- Nogalus Prairie Location within the state of Texas Nogalus Prairie Nogalus Prairie (the United States)
- Coordinates: 31°15′20″N 95°5′18″W﻿ / ﻿31.25556°N 95.08833°W
- Country: United States
- State: Texas
- County: Trinity

Population (2000)
- • Total: 109
- Time zone: UTC-6 (Central (CST))
- • Summer (DST): UTC-5 (CDT)
- ZIP codes: 75847
- Area code: 936

= Nogalus Prairie, Texas =

Nogalus Prairie is an unincorporated community in Trinity County, Texas, United States. In 2000, the estimated population was 109 residents. It is located within the Huntsville, Texas micropolitan area.

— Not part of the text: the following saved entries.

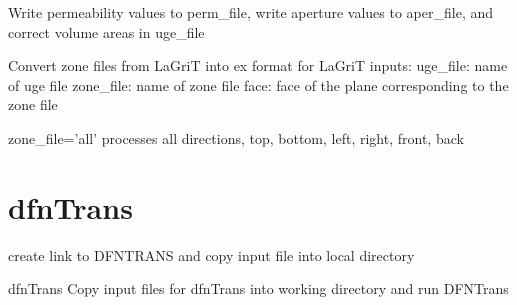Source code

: \documentclass[letterpaper,10pt,english]{sphinxmanual}
\begin{document}
\begin{fulllineitems}
\label{\detokenize{pydfnworks:pydfnworks.flow.write_perms_and_correct_volumes_areas}}
Write permeability values to perm\_file, write aperture values to aper\_file, and correct volume areas in uge\_file

\end{fulllineitems}


\begin{fulllineitems}
\label{\detokenize{pydfnworks:pydfnworks.flow.zone2ex}}
Convert zone files from LaGriT into ex format for LaGriT
inputs:
uge\_file: name of uge file
zone\_file: name of zone file
face: face of the plane corresponding to the zone file

zone\_file=’all’ processes all directions, top, bottom, left, right, front, back

\end{fulllineitems}



\section{dfnTrans}
\label{\detokenize{pydfnworks:module-pydfnworks.transport}}\label{\detokenize{pydfnworks:dfntrans}}

\begin{fulllineitems}
\label{\detokenize{pydfnworks:pydfnworks.transport.copy_dfn_trans_files}}
create link to DFNTRANS and copy input file into local directory

\end{fulllineitems}


\begin{fulllineitems}
\label{\detokenize{pydfnworks:pydfnworks.transport.dfn_trans}}
dfnTrans
Copy input files for dfnTrans into working directory and run DFNTrans

\end{fulllineitems}
\end{document}
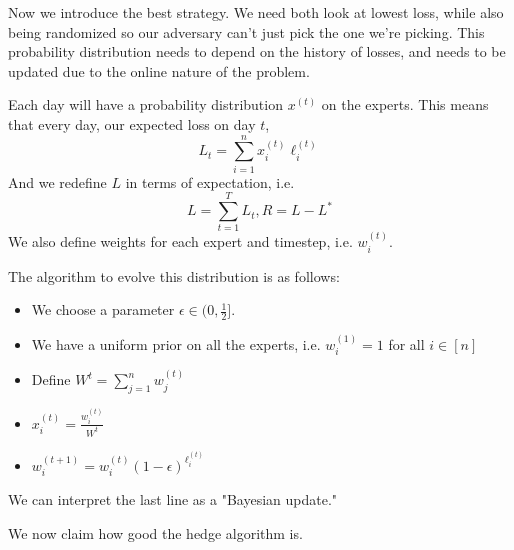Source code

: Now we introduce the best strategy. We need both look at lowest loss, while also being randomized
so our adversary can't just pick the one we're picking. This probability distribution needs to depend on the history of losses,
and needs to be updated due to the online nature of the problem.

\begin{algothm}
    Each day will have a probability distribution $x^{(t)}$ on the experts. This means that every day, our expected loss on day $t$,
    \[ L_t = \sum_{i = 1}^n x_i^{(t)} \ell_i^{(t)} \]
    And we redefine $L$ in terms of expectation, i.e.
    \[ L = \sum_{t = 1}^T L_t, R = L - L^* \]
    We also define weights for each expert and timestep, i.e. $w_i^{(t)}$.
    
    The algorithm to evolve this distribution is as follows:
    \begin{itemize}
        \item We choose a parameter $\epsilon \in (0, \frac{1}{2}]$.
        \item We have a uniform prior on all the experts, i.e. $w_i^{(1)} = 1$  for all $i \in [n]$
        \item Define $W^{t} = \sum_{j = 1}^n w_j^{(t)}$
        \item $x_i^{(t)} = \frac{w_i^{(t)}}{W^{t}}$
        \item $w_i^{(t + 1)} = w_i^{(t)} (1 - \epsilon)^{\ell_i^{(t)}}$
    \end{itemize}

    We can interpret the last line as a "Bayesian update."
\end{algothm}

We now claim how good the hedge algorithm is.

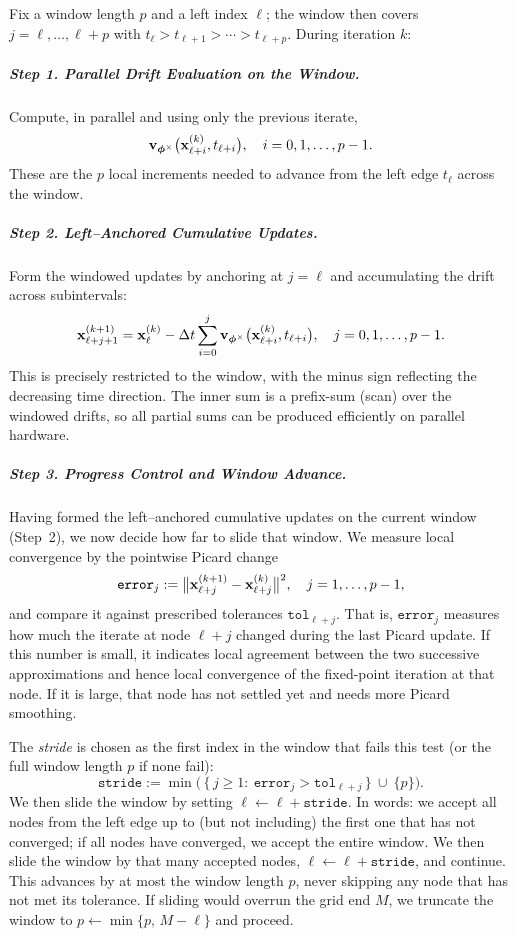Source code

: Fix a window length $p$ and a left index $\ell$; the window then covers
$j=\ell,\ldots,\ell+p$ with $t_\ell>t_{\ell+1}>\cdots>t_{\ell+p}$. During
iteration $k$:

\subparagraph{Step 1. Parallel Drift Evaluation on the Window.}
Compute, in parallel and using only the previous iterate,
\[
\rvv_{\bphi^\times} \big(\rvx^{(k)}_{\ell+i}, t_{\ell+i}\big),
\quad i=0,1,\ldots,p-1.
\]
These are the $p$ local increments needed to advance from the left edge
$t_\ell$ across the window.

\subparagraph{Step 2. Left–Anchored Cumulative Updates.}
Form the windowed updates by anchoring at $j=\ell$ and accumulating the drift across subintervals:
\begin{equation}\label{eq:window_update}
\rvx^{(k+1)}_{\ell+j+1}
 = 
\rvx^{(k)}_{\ell}
 - \Delta t \sum_{i=0}^{j}
\rvv_{\bphi^\times} \big(\rvx^{(k)}_{\ell+i}, t_{\ell+i}\big),
\quad j=0,1,\ldots,p-1.
\end{equation}
This is precisely  restricted to the
window, with the minus sign reflecting the decreasing time direction. The inner
sum is a prefix-sum (scan) over the windowed drifts, so all partial sums
can be produced efficiently on parallel hardware.

\subparagraph{Step 3. Progress Control and Window Advance.}
Having formed the left–anchored cumulative updates on the current window (Step~2),
we now decide how far to slide that window. We measure local convergence
by the pointwise Picard change
\[
\mathtt{error}_j
:=
\big\|\rvx^{(k+1)}_{\ell+j}-\rvx^{(k)}_{\ell+j}\big\|^2,
\quad j=1,\ldots,p-1,
\]
and compare it against prescribed tolerances $\mathtt{tol}_{\ell+j}$. That is, $\mathtt{error}_j$ measures how much the iterate at node $\ell+j$ changed during the last Picard
update. If this number is small, it indicates local agreement between the two
successive approximations and hence local convergence of the fixed-point
iteration at that node. If it is large, that node has not settled yet and needs
more Picard smoothing.


The \emph{stride} is chosen as the first index in the window that fails this
test (or the full window length $p$ if none fail):
\[
\mathtt{stride}
:=
\min\Big(\,\{\,j\ge 1:\ \mathtt{error}_j>\mathtt{tol}_{\ell+j}\,\}\ \cup\ \{p\}\Big).
\]
We then slide the window by setting $\ell \leftarrow \ell+\mathtt{stride}$.  In words: we accept all nodes from the left edge up to (but not including) the
first one that has not converged; if all nodes have converged, we accept the
entire window. We then slide the window by that many accepted nodes,
$\ell \leftarrow \ell+\mathtt{stride}$, and continue. This advances by at
most the window length $p$, never skipping any node that has not met its
tolerance. If sliding would overrun the grid end $M$, we truncate the window to
$p \leftarrow \min\{p,\,M-\ell\}$ and proceed.



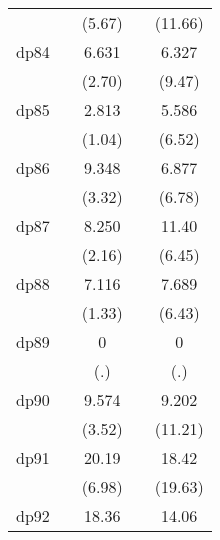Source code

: {\begin{tabular}{l*{4}{c}}
            &                     &      (5.67)         &                     &     (11.66)         \\
[1em]
dp84        &                     &       6.631\sym{**} &                     &       6.327\sym{***}\\
            &                     &      (2.70)         &                     &      (9.47)         \\
[1em]
dp85        &                     &       2.813         &                     &       5.586\sym{***}\\
            &                     &      (1.04)         &                     &      (6.52)         \\
[1em]
dp86        &                     &       9.348\sym{***}&                     &       6.877\sym{***}\\
            &                     &      (3.32)         &                     &      (6.78)         \\
[1em]
dp87        &                     &       8.250\sym{*}  &                     &       11.40\sym{***}\\
            &                     &      (2.16)         &                     &      (6.45)         \\
[1em]
dp88        &                     &       7.116         &                     &       7.689\sym{***}\\
            &                     &      (1.33)         &                     &      (6.43)         \\
[1em]
dp89        &                     &           0         &                     &           0         \\
            &                     &         (.)         &                     &         (.)         \\
[1em]
dp90        &                     &       9.574\sym{***}&                     &       9.202\sym{***}\\
            &                     &      (3.52)         &                     &     (11.21)         \\
[1em]
dp91        &                     &       20.19\sym{***}&                     &       18.42\sym{***}\\
            &                     &      (6.98)         &                     &     (19.63)         \\
[1em]
dp92        &                     &       18.36\sym{***}&                     &       14.06\sym{***}\\

\end{tabular}}
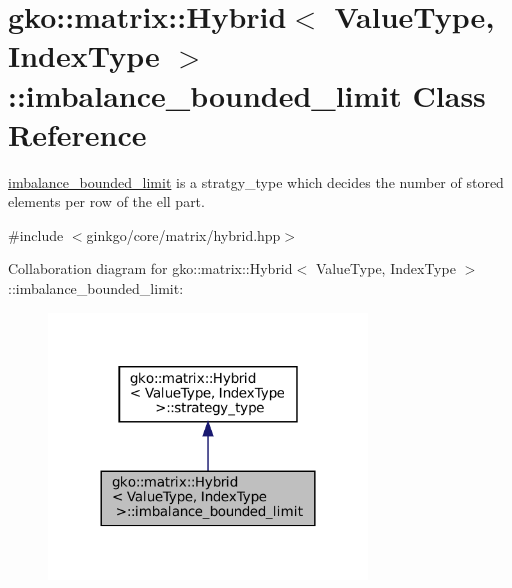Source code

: \hypertarget{classgko_1_1matrix_1_1Hybrid_1_1imbalance__bounded__limit}{}\section{gko\+:\+:matrix\+:\+:Hybrid$<$ Value\+Type, Index\+Type $>$\+:\+:imbalance\+\_\+bounded\+\_\+limit Class Reference}
\label{classgko_1_1matrix_1_1Hybrid_1_1imbalance__bounded__limit}


\hyperlink{classgko_1_1matrix_1_1Hybrid_1_1imbalance__bounded__limit}{imbalance\+\_\+bounded\+\_\+limit} is a stratgy\+\_\+type which decides the number of stored elements per row of the ell part.  




{\ttfamily \#include $<$ginkgo/core/matrix/hybrid.\+hpp$>$}



Collaboration diagram for gko\+:\+:matrix\+:\+:Hybrid$<$ Value\+Type, Index\+Type $>$\+:\+:imbalance\+\_\+bounded\+\_\+limit\+:
\nopagebreak
\begin{figure}[H]
\begin{center}
\leavevmode
\includegraphics[width=240pt]{classgko_1_1matrix_1_1Hybrid_1_1imbalance__bounded__limit__coll__graph}
\end{center}
\end{figure}
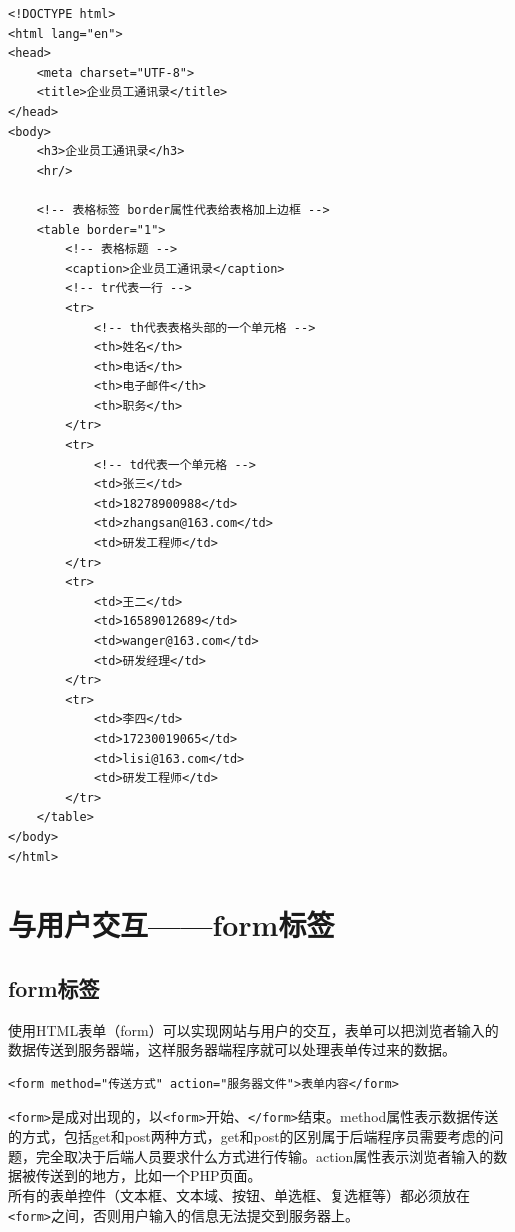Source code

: \begin{lstlisting}[style=htmlcssjs, title=企业员工通讯录]
<!DOCTYPE html>
<html lang="en">
<head>
    <meta charset="UTF-8">
    <title>企业员工通讯录</title>
</head>
<body>
    <h3>企业员工通讯录</h3>
    <hr/>

    <!-- 表格标签 border属性代表给表格加上边框 -->
    <table border="1">
        <!-- 表格标题 -->
        <caption>企业员工通讯录</caption>
        <!-- tr代表一行 -->
        <tr>
            <!-- th代表表格头部的一个单元格 -->
            <th>姓名</th>
            <th>电话</th>
            <th>电子邮件</th>
            <th>职务</th>
        </tr>
        <tr>
            <!-- td代表一个单元格 -->
            <td>张三</td>
            <td>18278900988</td>
            <td>zhangsan@163.com</td>
            <td>研发工程师</td>
        </tr>
        <tr>
            <td>王二</td>
            <td>16589012689</td>
            <td>wanger@163.com</td>
            <td>研发经理</td>
        </tr>
        <tr>
            <td>李四</td>
            <td>17230019065</td>
            <td>lisi@163.com</td>
            <td>研发工程师</td>
        </tr>
    </table>
</body>
</html>
\end{lstlisting}

\newpage

\section{与用户交互——form标签}

\subsection{form标签}

使用HTML表单（form）可以实现网站与用户的交互，表单可以把浏览者输入的数据传送到服务器端，这样服务器端程序就可以处理表单传过来的数据。 \\

\begin{lstlisting}[style=htmlcssjs]
<form method="传送方式" action="服务器文件">表单内容</form>
\end{lstlisting}

\lstinline|<form>|是成对出现的，以\lstinline|<form>|开始、\lstinline|</form>|结束。method属性表示数据传送的方式，包括get和post两种方式，get和post的区别属于后端程序员需要考虑的问题，完全取决于后端人员要求什么方式进行传输。action属性表示浏览者输入的数据被传送到的地方，比如一个PHP页面。 \\

所有的表单控件（文本框、文本域、按钮、单选框、复选框等）都必须放在\lstinline|<form>|之间，否则用户输入的信息无法提交到服务器上。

==Historical development==
The area was first settled by farmers migrating from Alabama and Georgia, under which the area was called Prairie View. A post office opened there under the name Nogallis Prairie in 1858. From local traditional stories, it is believed that two horse thieves were hanged there under a large tree and that the community was then called "Nogallows" by some. In the early 1860s, it was named Nogallis, then the spelling of the post office was changed eventually to its present form. The post office closed in 1868 but would re-open again in 1894 under the name Nogalus. Between 1900 and 1918, the community had a Methodist church, several stores, a cotton gin, a sawmill, a gristmill, and a Woodmen of the World lodge. It declined after World War I. The post office witnessed its final closure in 1920. From the mid-1930s, only a few families would remain there and were served by a church and a store. The remaining 20 residents as of the 1960s were farmers and ranchers, with some involved in the timber industry. The population went up to 41 in 1990, then to 109 in 2000.

The walnut and pecan trees that thrived there when Texas was still a province of Mexico and Spanish families lived in the area gave the community its original name, Nogales Prairie. It was sometimes known as Logallis Prairie in the late 1800s.

==Geography==
Nogalus Prairie is located on Farm to Market Road 357, just west of Centralia, and 13 miles northeast of Groveton in northeastern Trinity County.

==Education==
Nogalus Prairie is served by the Apple Springs Independent School District.